Joseph Leo Koerner (born June 17, 1958) is an American art historian and filmmaker. He is currently the Victor S. Thomas Professor of the History of Art and Architecture and, since 2008, Senior Fellow at the Society of Fellows at Harvard University. Specializing in Northern Renaissance and 19th-century art, Koerner is best known for his work on German art and Early Netherlandish painting.  After teaching at Harvard from 1989 to 1999 (as Professor since 1991), he moved to Frankfurt, where he was Professor of Modern Art History at the Goethe University, and to London, where he held professorships at University College London and the Courtauld Institute before returning to Harvard in 2007. His feature film The Burning Child, a documentary combining personal and cultural history, was released in 2019.

Education
Son of the Vienna-born American painter Henry Koerner, Joseph Koerner was raised in the Squirrel Hill area of Pittsburgh, Pennsylvania, and in Vienna, Austria. He graduated from Taylor Allderdice High School in 1976. He attended Yale University where he received his B.A. in History, the Arts, and Letters in 1980.  His senior thesis, published in German by Suhrkamp Verlag in 1983 with the title Die Suche nach dem Labyrinth ("In Quest of the Labyrinth"), treated the myth of Daedalus and Icarus from Ancient Greek art and literature through James Joyce, with chapters on Ben Jonson, John Milton, and John Keats. An early deconstructive analysis of literary history, the book argued that the story of Daedalus's maze, and the escape from the maze by flight, concerned the problem of time as understood existentially and aesthetically. At Yale he worked for four years as research assistant for historian Peter Gay while Gay was writing his biography of Sigmund Freud and training to be a lay analyst. After a Master of Arts in English Literature at Cambridge University (M.A. 1982), where supervised by Frank Kermode he wrote on Joyce's Finnegans Wake, and then a year studying philosophy and German literature at Heidelberg University with Hans-Georg Gadamer and Peter Pfaff (1983), Koerner received an M.A. (1985) and Ph.D. in art history at the University of California, Berkeley in 1988.  In articles on topics ranging from early Chinese bronzes through Renaissance painting to Romanticism and contemporary art, Koerner focused on problems of meaning and developed a distinctive technique: fine- grained, phenomenological analyses of the effect images have on the beholder, combined with historical accounts of how, when, and why this effect was created.

Career
Koerner used his characteristic technique most extensively in the opening chapters of his first art history book, Caspar David Friedrich and the Subject of Landscape (1990, Winner of the 1992 Mitchell Prize), written while the author was a Junior Fellow at Harvard's Society of Fellows.  During this period, Koerner was a member of the research group Poetik und Hermeneutik in Konstanz in its later phase, 1987–1994, writing on the themes of festival and contingency, or accident. He is currently a member of the Krupp Reimers Forschungsgruppe.

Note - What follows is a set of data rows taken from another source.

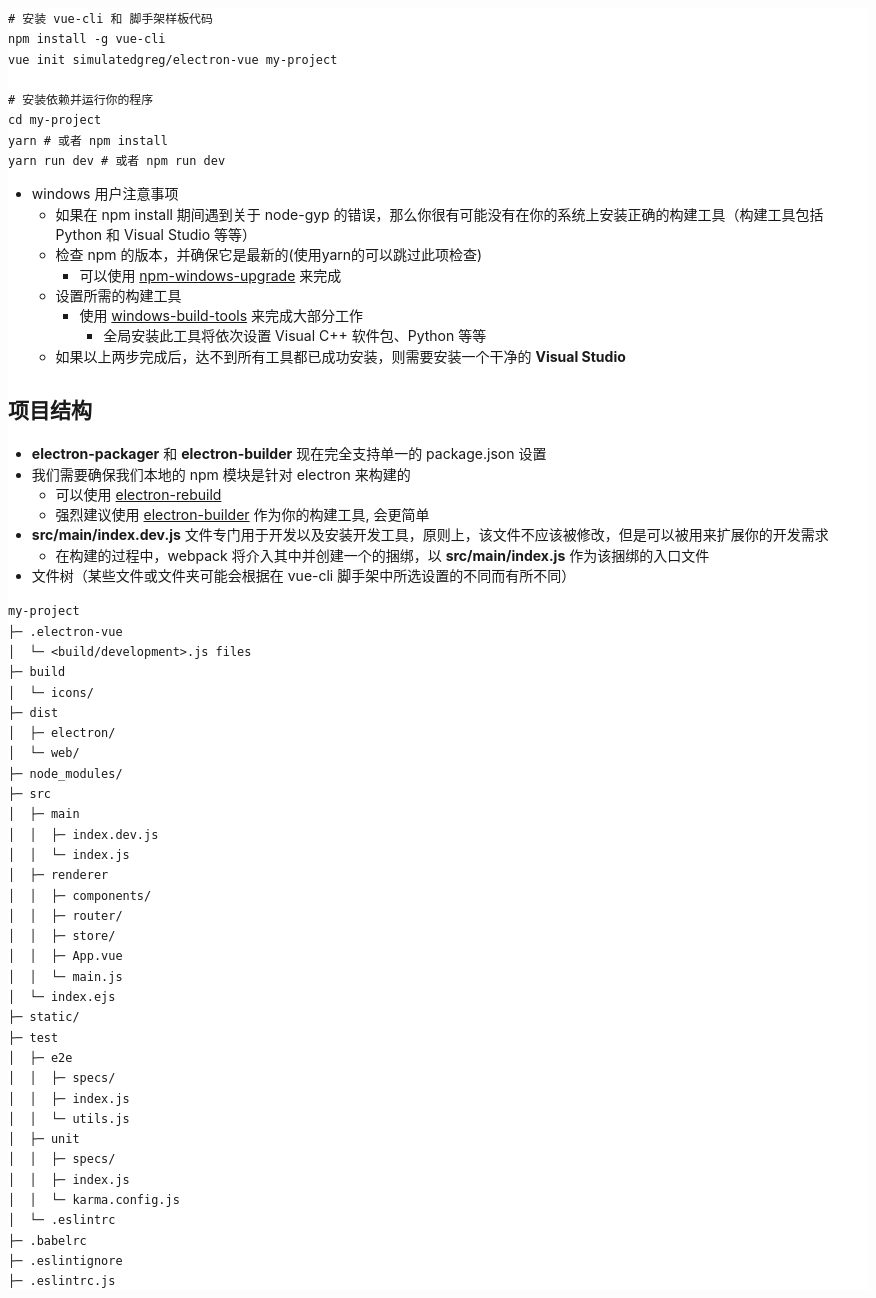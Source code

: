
 ```shell
# 安装 vue-cli 和 脚手架样板代码
npm install -g vue-cli
vue init simulatedgreg/electron-vue my-project

# 安装依赖并运行你的程序
cd my-project
yarn # 或者 npm install
yarn run dev # 或者 npm run dev
```

- windows 用户注意事项
  - 如果在 npm install 期间遇到关于 node-gyp 的错误，那么你很有可能没有在你的系统上安装正确的构建工具（构建工具包括 Python 和 Visual Studio 等等）
  - 检查 npm 的版本，并确保它是最新的(使用yarn的可以跳过此项检查)
    - 可以使用 [npm-windows-upgrade](https://github.com/felixrieseberg/npm-windows-upgrade) 来完成
  - 设置所需的构建工具
    - 使用 [windows-build-tools](https://github.com/felixrieseberg/windows-build-tools) 来完成大部分工作
      - 全局安装此工具将依次设置 Visual C++ 软件包、Python 等等
  - 如果以上两步完成后，达不到所有工具都已成功安装，则需要安装一个干净的 **Visual Studio**

## 项目结构

- **electron-packager** 和 **electron-builder** 现在完全支持单一的 package.json 设置
- 我们需要确保我们本地的 npm 模块是针对 electron 来构建的
  - 可以使用 [electron-rebuild](https://github.com/electron/electron-rebuild)
  - 强烈建议使用 [electron-builder](https://github.com/electron-userland/electron-builder) 作为你的构建工具, 会更简单
- **src/main/index.dev.js** 文件专门用于开发以及安装开发工具，原则上，该文件不应该被修改，但是可以被用来扩展你的开发需求
  - 在构建的过程中，webpack 将介入其中并创建一个的捆绑，以 **src/main/index.js** 作为该捆绑的入口文件
- 文件树（某些文件或文件夹可能会根据在 vue-cli 脚手架中所选设置的不同而有所不同）

```shell
my-project
├─ .electron-vue
│  └─ <build/development>.js files
├─ build
│  └─ icons/
├─ dist
│  ├─ electron/
│  └─ web/
├─ node_modules/
├─ src
│  ├─ main
│  │  ├─ index.dev.js
│  │  └─ index.js
│  ├─ renderer
│  │  ├─ components/
│  │  ├─ router/
│  │  ├─ store/
│  │  ├─ App.vue
│  │  └─ main.js
│  └─ index.ejs
├─ static/
├─ test
│  ├─ e2e
│  │  ├─ specs/
│  │  ├─ index.js
│  │  └─ utils.js
│  ├─ unit
│  │  ├─ specs/
│  │  ├─ index.js
│  │  └─ karma.config.js
│  └─ .eslintrc
├─ .babelrc
├─ .eslintignore
├─ .eslintrc.js
```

Caspar David Friedrich and the Subject of Landscape became the third volume of Koerner's trilogy on German art.  The first volume, The Moment of Self-Portraiture in German Renaissance Art (1993), studied Albrecht Dürer’s self-portraits and their distortion by Dürer’s disciple, Hans Baldung Grien.  The second volume, The Reformation of the Image (2004), focussed on works by Lucas Cranach, and treated Protestant iconoclasm and its aftermath in painting and architecture.  Among its claims was that, prior to Protestantism, Christian art had iconoclasm built into it, most centrally in the image of the ruined Christ as crossed-out God.  While writing the latter book, Koerner collaborated with Bruno Latour and Peter Weibel on the 2002 exhibition "Iconoclash" at the ZKM in Karlsruhe.  Subsequently, he curated "Earth Tidings," a collaboration between the ZKM and the Staatliche Kunsthalle Karlsruhe, in conjunction with Latour and Weibel's 2020-21 exhibition "Critical Zones." He also was a contributing curator to ZKM's exhibitions "Making Things Public" (2005) and "Reset Modernity" (2016). Koerner has also curated exhibitions of his father's work, including a 1997 retrospective at the Austrian National Gallery.  In the 1990s, he was a frequent contributor to the Frankfurter Allgemeine Zeitung and The New Republic. He has published book and exhibition reviews in The New York Review of Books and creative non-fiction in Granta Magazine, anthologized (2020) in The Best American Essays. He has also written and taught on modern and contemporary artists, including Lucian Freud, Francesco Clemente, Vivienne Koorland, Luc Tuymans, and, most extensively, William Kentridge.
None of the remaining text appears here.